Uma emboscada. Pelas vozes que chegavam até mim enquanto o elevador descia contei duas, talvez do lado esquerdo, ao lado das caixas de correio. Se fosse suficientemente rápido a alcançar a porta do prédio talvez conseguisse escapar. Não contei com uma terceira, que esperava na rua e que entrou no prédio mal eu abri a porta do elevador. Tinham-me cercado. Ainda levei a mão ao bolso, mas estava desarmado: o telemóvel tinha ficado em casa, não podia simular nenhuma chamada urgente.
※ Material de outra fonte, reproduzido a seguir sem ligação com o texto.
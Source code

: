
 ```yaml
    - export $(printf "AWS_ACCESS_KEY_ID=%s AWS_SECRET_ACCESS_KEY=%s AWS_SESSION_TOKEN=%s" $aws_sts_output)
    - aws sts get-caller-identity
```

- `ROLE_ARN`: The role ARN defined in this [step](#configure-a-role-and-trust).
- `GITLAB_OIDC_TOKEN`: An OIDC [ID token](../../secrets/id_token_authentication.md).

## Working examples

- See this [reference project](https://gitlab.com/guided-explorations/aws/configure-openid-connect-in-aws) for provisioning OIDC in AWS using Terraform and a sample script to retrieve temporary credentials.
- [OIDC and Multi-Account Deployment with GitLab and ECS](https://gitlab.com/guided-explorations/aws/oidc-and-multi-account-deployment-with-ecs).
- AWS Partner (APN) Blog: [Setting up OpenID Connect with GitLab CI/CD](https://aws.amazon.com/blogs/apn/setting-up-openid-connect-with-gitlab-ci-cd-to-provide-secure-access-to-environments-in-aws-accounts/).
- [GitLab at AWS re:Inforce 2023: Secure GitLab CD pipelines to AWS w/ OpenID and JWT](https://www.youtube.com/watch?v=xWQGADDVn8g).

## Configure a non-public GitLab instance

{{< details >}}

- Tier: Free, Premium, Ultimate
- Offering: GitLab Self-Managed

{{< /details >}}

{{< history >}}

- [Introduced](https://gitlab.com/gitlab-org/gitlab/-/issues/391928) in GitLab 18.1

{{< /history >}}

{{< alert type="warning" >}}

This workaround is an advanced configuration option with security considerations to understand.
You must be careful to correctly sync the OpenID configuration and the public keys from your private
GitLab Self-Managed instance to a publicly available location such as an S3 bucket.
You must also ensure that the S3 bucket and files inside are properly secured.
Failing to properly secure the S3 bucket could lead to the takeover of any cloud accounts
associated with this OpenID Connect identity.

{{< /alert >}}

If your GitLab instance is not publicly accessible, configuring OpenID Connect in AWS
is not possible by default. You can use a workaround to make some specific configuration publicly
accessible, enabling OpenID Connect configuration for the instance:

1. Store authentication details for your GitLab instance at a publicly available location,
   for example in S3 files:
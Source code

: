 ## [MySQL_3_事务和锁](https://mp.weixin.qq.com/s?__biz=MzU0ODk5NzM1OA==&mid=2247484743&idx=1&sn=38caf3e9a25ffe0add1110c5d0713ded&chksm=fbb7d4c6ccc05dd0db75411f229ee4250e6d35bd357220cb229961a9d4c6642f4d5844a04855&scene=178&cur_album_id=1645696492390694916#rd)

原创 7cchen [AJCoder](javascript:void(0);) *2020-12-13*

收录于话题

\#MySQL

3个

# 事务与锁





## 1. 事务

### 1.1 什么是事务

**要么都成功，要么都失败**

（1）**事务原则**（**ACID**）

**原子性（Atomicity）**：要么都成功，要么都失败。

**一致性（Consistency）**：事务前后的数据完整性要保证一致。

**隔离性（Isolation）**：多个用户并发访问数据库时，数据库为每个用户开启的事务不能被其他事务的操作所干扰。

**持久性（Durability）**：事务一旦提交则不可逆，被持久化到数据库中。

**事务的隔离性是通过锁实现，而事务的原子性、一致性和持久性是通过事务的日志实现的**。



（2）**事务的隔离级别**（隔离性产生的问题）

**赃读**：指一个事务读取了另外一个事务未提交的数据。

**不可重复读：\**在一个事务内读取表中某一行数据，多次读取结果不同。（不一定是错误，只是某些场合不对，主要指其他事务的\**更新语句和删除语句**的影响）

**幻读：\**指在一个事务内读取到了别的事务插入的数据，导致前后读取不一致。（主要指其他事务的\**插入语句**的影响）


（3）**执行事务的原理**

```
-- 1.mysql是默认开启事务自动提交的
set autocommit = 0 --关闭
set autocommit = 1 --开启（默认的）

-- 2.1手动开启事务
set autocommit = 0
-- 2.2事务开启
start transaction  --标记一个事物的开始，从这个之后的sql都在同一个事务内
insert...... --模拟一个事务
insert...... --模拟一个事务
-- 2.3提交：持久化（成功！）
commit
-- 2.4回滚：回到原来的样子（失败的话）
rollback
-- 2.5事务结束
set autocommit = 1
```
Fui fuzilado de imediato: a fechadura da porta do corredor do lixo, as campaínhas que não funcionam, a vizinha do primeiro andar que rega as plantas de manhã de propósito àquela hora para que a do terceiro apanhe um banho quando sai do prédio, a lâmpada do corredor... Tudo isto em menos de três minutos. Só havia uma maneira de sair dali... tive de usar a táctica. Olho distraído para um lado, depois para o outro, e de repente... "Desculpe lá, estava a falar de quê? Estava aqui a pensar noutras coisas..." A táctica tem sido usada com diferentes graus de sucesso em várias ocasiões sociais ou simples encontros do dia-a-dia. Só funciona se o alvo souber à partida o que faço, ou tiver a vaga ideia de que sou um cientista. No meu prédio isso foi o mais fácil... basta contar a uma das vizinhas, todas as outras ficaram logo a saber. Depois é só deixar o estereótipo funcionar. "Ai desculpe. Deixe estar, deixe estar, depois quando tiver tempo dê uma olhada nisso..." Ficam a olhar umas para as outras, e é neste raro momento de silêncio que eu aproveito para sair, mantendo um ar vagamente alucinado de quem está a ver equações nas pedras da calçada e nas matrículas dos carros. Obviamente quando se está neste estado, não se consegue ouvir o que dizem à nossa volta... "É cientista, coitado. É tanta coisa na cabeça ao mesmo tempo. Olhe que um filho duma prima minha deu em doido!" Ah pois...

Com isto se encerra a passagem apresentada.